## Exercise
Only lines containing the word "ready" belong in the answer; copy each one from the records.

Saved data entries
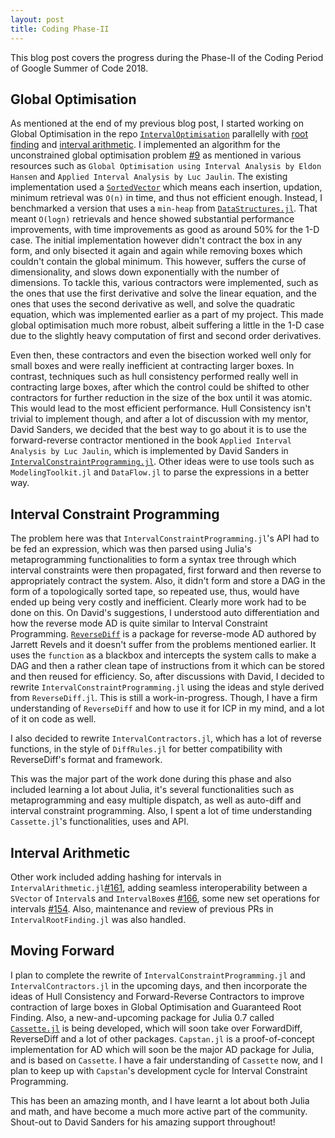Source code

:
 ```yaml
---
layout: post
title: Coding Phase-II
---
```


This blog post covers the progress during the Phase-II of the Coding Period of Google Summer of Code 2018.

## Global Optimisation

As mentioned at the end of my previous blog post, I started working on Global Optimisation in the repo [`IntervalOptimisation`](https://github.com/JuliaIntervals/IntervalOptimisation.jl/) parallelly with [root finding](https://github.com/JuliaIntervals/IntervalRootFinding.jl/) and [interval arithmetic](https://github.com/JuliaIntervals/IntervalArithmetic.jl/).
I implemented an algorithm for the unconstrained global optimisation problem [#9](https://github.com/JuliaIntervals/IntervalOptimisation.jl/pull/9/) as mentioned in various resources such as `Global Optimisation using Interval Analysis by Eldon Hansen` and `Applied Interval Analysis by Luc Jaulin`. 
The existing implementation used a [`SortedVector`](https://github.com/JuliaIntervals/IntervalOptimisation.jl/blob/master/src/SortedVectors.jl) which means each insertion, updation, minimum retrieval was `O(n)` in time, and thus not efficient enough. Instead, I benchmarked a version that uses a `min-heap` from [`DataStructures.jl`](https://github.com/JuliaCollections/DataStructures.jl). That meant `O(logn)` retrievals and hence showed substantial performance improvements, with time improvements as good as around 50% for the 1-D case.
The initial implementation however didn't contract the box in any form, and only bisected it again and again while removing boxes which couldn't contain the global minimum. This however, suffers the curse of dimensionality, and slows down exponentially with the number of dimensions.
To tackle this, various contractors were implemented, such as the ones that use the first derivative and solve the linear equation, and the ones that uses the second derivative as well, and solve the quadratic equation, which was implemented earlier as a part of my project. This made global optimisation much more robust, albeit suffering a little in the 1-D case due to the slightly heavy computation of first and second order derivatives.

Even then, these contractors and even the bisection worked well only for small boxes and were really inefficient at contracting larger boxes. In contrast, techniques such as hull consistency performed really well in contracting large boxes, after which the control could be shifted to other contractors for further reduction in the size of the box until it was atomic. This would lead to the most efficient performance.
Hull Consistency isn't trivial to implement though, and after a lot of discussion with my mentor, David Sanders, we decided that the best way to go about it is to use the forward-reverse contractor mentioned in the book `Applied Interval Analysis by Luc Jaulin`, which is implemented by David Sanders in [`IntervalConstraintProgramming.jl`](https://github.com/JuliaIntervals/IntervalConstraintProgramming.jl). Other ideas were to use tools such as `ModelingToolkit.jl` and `DataFlow.jl` to parse the expressions in a better way.

## Interval Constraint Programming

The problem here was that `IntervalConstraintProgramming.jl`'s API had to be fed an expression, which was then parsed using Julia's metaprogramming functionalities to form a syntax tree through which interval constraints were then propagated, first forward and then reverse to appropriately contract the system. Also, it didn't form and store a DAG in the form of a topologically sorted tape, so repeated use, thus, would have ended up being very costly and inefficient. Clearly more work had to be done on this.
On David's suggestions, I understood auto differentiation and how the reverse mode AD is quite similar to Interval Constraint Programming. [`ReverseDiff`](https://github.com/JuliaDiff/ReverseDiff.jl) is a package for reverse-mode AD authored by Jarrett Revels and it doesn't suffer from the problems mentioned earlier. It uses the `function` as a blackbox and intercepts the system calls to make a DAG and then a rather clean tape of instructions from it which can be stored and then reused for efficiency. So, after discussions with David, I decided to rewrite `IntervalConstraintProgramming.jl` using the ideas and style derived from `ReverseDiff.jl`.
This is still a work-in-progress. Though, I have a firm understanding of `ReverseDiff` and how to use it for ICP in my mind, and a lot of it on code as well. 

I also decided to rewrite `IntervalContractors.jl`, which has a lot of reverse functions, in the style of `DiffRules.jl` for better compatibility with ReverseDiff's format and framework. 

This was the major part of the work done during this phase and also included learning a lot about Julia, it's several functionalities such as metaprogramming and easy multiple dispatch, as well as auto-diff and interval constraint programming. Also, I spent a lot of time understanding `Cassette.jl`'s functionalities, uses and API.

## Interval Arithmetic

Other work included adding hashing for intervals in `IntervalArithmetic.jl`[#161](https://github.com/JuliaIntervals/IntervalArithmetic.jl/pull/161), adding seamless interoperability between a `SVector` of `Interval`s and `IntervalBox`es [#166](https://github.com/JuliaIntervals/IntervalArithmetic.jl/pull/166), some new set operations for intervals [#154](https://github.com/JuliaIntervals/IntervalArithmetic.jl/pull/154).
Also, maintenance and review of previous PRs in `IntervalRootFinding.jl` was also handled.

## Moving Forward

I plan to complete the rewrite of `IntervalConstraintProgramming.jl` and `IntervalContractors.jl` in the upcoming days, and then incorporate the ideas of Hull Consistency and Forward-Reverse Contractors to improve contraction of large boxes in Global Optimisation and Guaranteed Root Finding.
Also, a new-and-upcoming package for Julia 0.7 called [`Cassette.jl`](https://github.com/jrevels/Cassette.jl) is being developed, which will soon take over ForwardDiff, ReverseDiff and a lot of other packages. `Capstan.jl` is a proof-of-concept implementation for AD which will soon be the major AD package for Julia, and is based on `Cassette`.
I have a fair understanding of `Cassette` now, and I plan to keep up with `Capstan`'s development cycle for Interval Constraint Programming. 

This has been an amazing month, and I have learnt a lot about both Julia and math, and have become a much more active part of the community. 
Shout-out to David Sanders for his amazing support throughout!
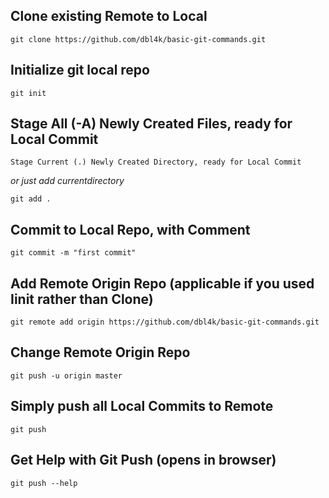 Clone existing Remote to Local
--
```
git clone https://github.com/dbl4k/basic-git-commands.git
```
Initialize git local repo
--
```
git init
```
Stage All (-A) Newly Created  Files, ready for Local Commit
--
```
Stage Current (.) Newly Created Directory, ready for Local Commit
```
*or just add currentdirectory*
```
git add .
```
Commit to Local Repo, with Comment
--
```
git commit -m "first commit"
```
Add Remote Origin Repo (applicable if you used Iinit rather than Clone)
--
```
git remote add origin https://github.com/dbl4k/basic-git-commands.git
```
Change Remote Origin Repo
--
```
git push -u origin master
```
Simply push all Local Commits to Remote
---
```
git push
```
Get Help with Git Push (opens in browser)
--
```
git push --help
```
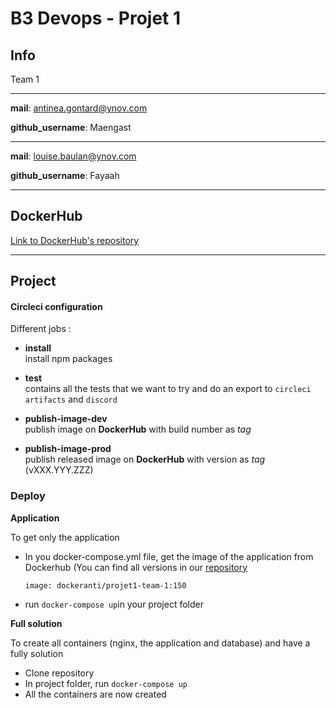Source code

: # B3 Devops - Projet 1

## Info

Team 1

---
**mail**: antinea.gontard@ynov.com

**github_username**: Maengast

---
**mail**: louise.baulan@ynov.com

**github_username**: Fayaah

---

## DockerHub

[Link to DockerHub's repository](https://hub.docker.com/repository/docker/dockeranti/projet1-team-1)

--- 

## Project 

#### Circleci configuration

Different jobs : 

- **install**    
install npm packages 

- **test**     
contains all the tests that we want to try and do an export to `circleci artifacts` and `discord` 

- **publish-image-dev**     
publish image on **DockerHub** with build number as _tag_

- **publish-image-prod**      
publish released image on **DockerHub** with version as _tag_ (vXXX.YYY.ZZZ)

### Deploy
**Application**

To get only the application

  - In you docker-compose.yml file, get the image of the application from Dockerhub (You can find all versions in our [repository](https://hub.docker.com/repository/docker/dockeranti/projet1-team-1)
    
    ```image: dockeranti/projet1-team-1:150 ``` 
    
  - run ``` docker-compose up ```in your project folder
  
  
**Full solution**

To create all containers (nginx, the application and database) and have a fully solution 

  - Clone repository
  - In project folder, run ```docker-compose up```
  - All the containers are now created 

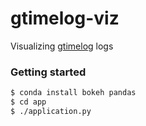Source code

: # gtimelog-viz
Visualizing [gtimelog](https://github.com/gtimelog/gtimelog) logs

### Getting started

```sh
$ conda install bokeh pandas
$ cd app
$ ./application.py
```
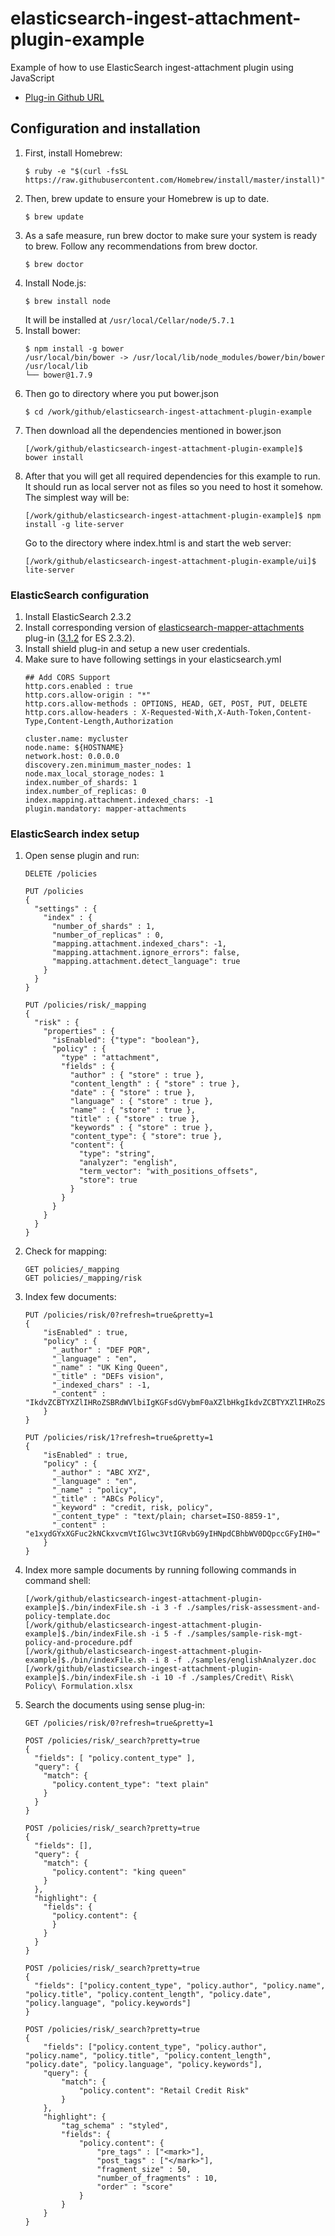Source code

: # elasticsearch-ingest-attachment-plugin-example
Example of how to use ElasticSearch ingest-attachment plugin using JavaScript
- [Plug-in Github URL](https://github.com/elastic/elasticsearch-mapper-attachments)

## Configuration and installation
1. First, install Homebrew:
   ```
   $ ruby -e "$(curl -fsSL https://raw.githubusercontent.com/Homebrew/install/master/install)"
   ```
2. Then, brew update to ensure your Homebrew is up to date.
   ```
   $ brew update
   ```
3. As a safe measure, run brew doctor to make sure your system is ready to brew. Follow any recommendations from brew doctor.
   ```
   $ brew doctor
   ```
4. Install Node.js:
   ```
   $ brew install node
   ```
   It will be installed at ```/usr/local/Cellar/node/5.7.1```
5. Install bower:
   ```
   $ npm install -g bower
   /usr/local/bin/bower -> /usr/local/lib/node_modules/bower/bin/bower
   /usr/local/lib
   └── bower@1.7.9
   ```
6. Then go to directory where you put bower.json
   ```
   $ cd /work/github/elasticsearch-ingest-attachment-plugin-example
   ```
7. Then download all the dependencies mentioned in bower.json
   ```
   [/work/github/elasticsearch-ingest-attachment-plugin-example]$ bower install
   ```
8. After that you will get all required dependencies for this example to run.
   It should run as local server not as files so you need to host it somehow.
   The simplest way will be:
   ```
   [/work/github/elasticsearch-ingest-attachment-plugin-example]$ npm install -g lite-server
   ```
   Go to the directory where index.html is and start the web server:
   ```
   [/work/github/elasticsearch-ingest-attachment-plugin-example/ui]$ lite-server
   ```

### ElasticSearch configuration
1. Install ElasticSearch 2.3.2
2. Install corresponding version of [elasticsearch-mapper-attachments](https://github.com/elastic/elasticsearch/tree/master/plugins/mapper-attachments) plug-in ([3.1.2](http://mvnrepository.com/artifact/org.elasticsearch/elasticsearch-mapper-attachments/3.1.2) for ES 2.3.2).
3. Install shield plug-in and setup a new user credentials.
4. Make sure to have following settings in your elasticsearch.yml
   ```
   ## Add CORS Support
   http.cors.enabled : true
   http.cors.allow-origin : "*"
   http.cors.allow-methods : OPTIONS, HEAD, GET, POST, PUT, DELETE
   http.cors.allow-headers : X-Requested-With,X-Auth-Token,Content-Type,Content-Length,Authorization
   
   cluster.name: mycluster
   node.name: ${HOSTNAME}
   network.host: 0.0.0.0
   discovery.zen.minimum_master_nodes: 1
   node.max_local_storage_nodes: 1
   index.number_of_shards: 1
   index.number_of_replicas: 0
   index.mapping.attachment.indexed_chars: -1
   plugin.mandatory: mapper-attachments
   ```

### ElasticSearch index setup
1. Open sense plugin and run:
   ```
   DELETE /policies

   PUT /policies
   {
     "settings" : {
       "index" : {
         "number_of_shards" : 1,
         "number_of_replicas" : 0,
         "mapping.attachment.indexed_chars": -1,
         "mapping.attachment.ignore_errors": false,
         "mapping.attachment.detect_language": true
       }
     }
   }

   PUT /policies/risk/_mapping
   {
     "risk" : {
       "properties" : {
         "isEnabled": {"type": "boolean"},
         "policy" : {
           "type" : "attachment",
           "fields" : {
             "author" : { "store" : true },
             "content_length" : { "store" : true },
             "date" : { "store" : true },
             "language" : { "store" : true },
             "name" : { "store" : true },
             "title" : { "store" : true },
             "keywords" : { "store" : true },
             "content_type": { "store": true },
             "content": {
               "type": "string",
               "analyzer": "english",
               "term_vector": "with_positions_offsets",
               "store": true
             }
           }
         }
       }
     }
   }
   ```
2. Check for mapping:
   ```
   GET policies/_mapping
   GET policies/_mapping/risk
   ```
3. Index few documents:
   ```
   PUT /policies/risk/0?refresh=true&pretty=1
   {
       "isEnabled" : true,
       "policy" : {
         "_author" : "DEF PQR",
         "_language" : "en",
         "_name" : "UK King Queen",
         "_title" : "DEFs vision",
         "_indexed_chars" : -1,
         "_content" : "IkdvZCBTYXZlIHRoZSBRdWVlbiIgKGFsdGVybmF0aXZlbHkgIkdvZCBTYXZlIHRoZSBLaW5nIg=="
       }
   }

   PUT /policies/risk/1?refresh=true&pretty=1
   {
       "isEnabled" : true,
       "policy" : {
         "_author" : "ABC XYZ",
         "_language" : "en",
         "_name" : "policy",
         "_title" : "ABCs Policy",
         "_keyword" : "credit, risk, policy",
         "_content_type" : "text/plain; charset=ISO-8859-1",
         "_content" : "e1xydGYxXGFuc2kNCkxvcmVtIGlwc3VtIGRvbG9yIHNpdCBhbWV0DQpccGFyIH0="
       }
   }
   ```
4. Index more sample documents by running following commands in command shell:
   ```
   [/work/github/elasticsearch-ingest-attachment-plugin-example]$./bin/indexFile.sh -i 3 -f ./samples/risk-assessment-and-policy-template.doc
   [/work/github/elasticsearch-ingest-attachment-plugin-example]$./bin/indexFile.sh -i 5 -f ./samples/sample-risk-mgt-policy-and-procedure.pdf
   [/work/github/elasticsearch-ingest-attachment-plugin-example]$./bin/indexFile.sh -i 8 -f ./samples/englishAnalyzer.doc
   [/work/github/elasticsearch-ingest-attachment-plugin-example]$./bin/indexFile.sh -i 10 -f ./samples/Credit\ Risk\ Policy\ Formulation.xlsx
   ```
5. Search the documents using sense plug-in:
   ```
   GET /policies/risk/0?refresh=true&pretty=1

   POST /policies/risk/_search?pretty=true
   {
     "fields": [ "policy.content_type" ],
     "query": {
       "match": {
         "policy.content_type": "text plain"
       }
     }
   }

   POST /policies/risk/_search?pretty=true
   {
     "fields": [],
     "query": {
       "match": {
         "policy.content": "king queen"
       }
     },
     "highlight": {
       "fields": {
         "policy.content": {
         }
       }
     }
   }

   POST /policies/risk/_search?pretty=true
   {
     "fields": ["policy.content_type", "policy.author", "policy.name", "policy.title", "policy.content_length", "policy.date", "policy.language", "policy.keywords"]
   }

   POST /policies/risk/_search?pretty=true
   {
       "fields": ["policy.content_type", "policy.author", "policy.name", "policy.title", "policy.content_length", "policy.date", "policy.language", "policy.keywords"],
       "query": {
           "match": {
               "policy.content": "Retail Credit Risk"
           }
       },
       "highlight": {
           "tag_schema" : "styled",
           "fields": {
               "policy.content": {
                   "pre_tags" : ["<mark>"],
                   "post_tags" : ["</mark>"],
                   "fragment_size" : 50,
                   "number_of_fragments" : 10,
                   "order" : "score"
               }
           }
       }
   }
   ```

## Task output
Stage All (-A) Newly Created  Files, ready for Local Commit
Stage Current (.) Newly Created Directory, ready for Local Commit
3. As a safe measure, run brew doctor to make sure your system is ready to brew. Follow any recommendations from brew doctor.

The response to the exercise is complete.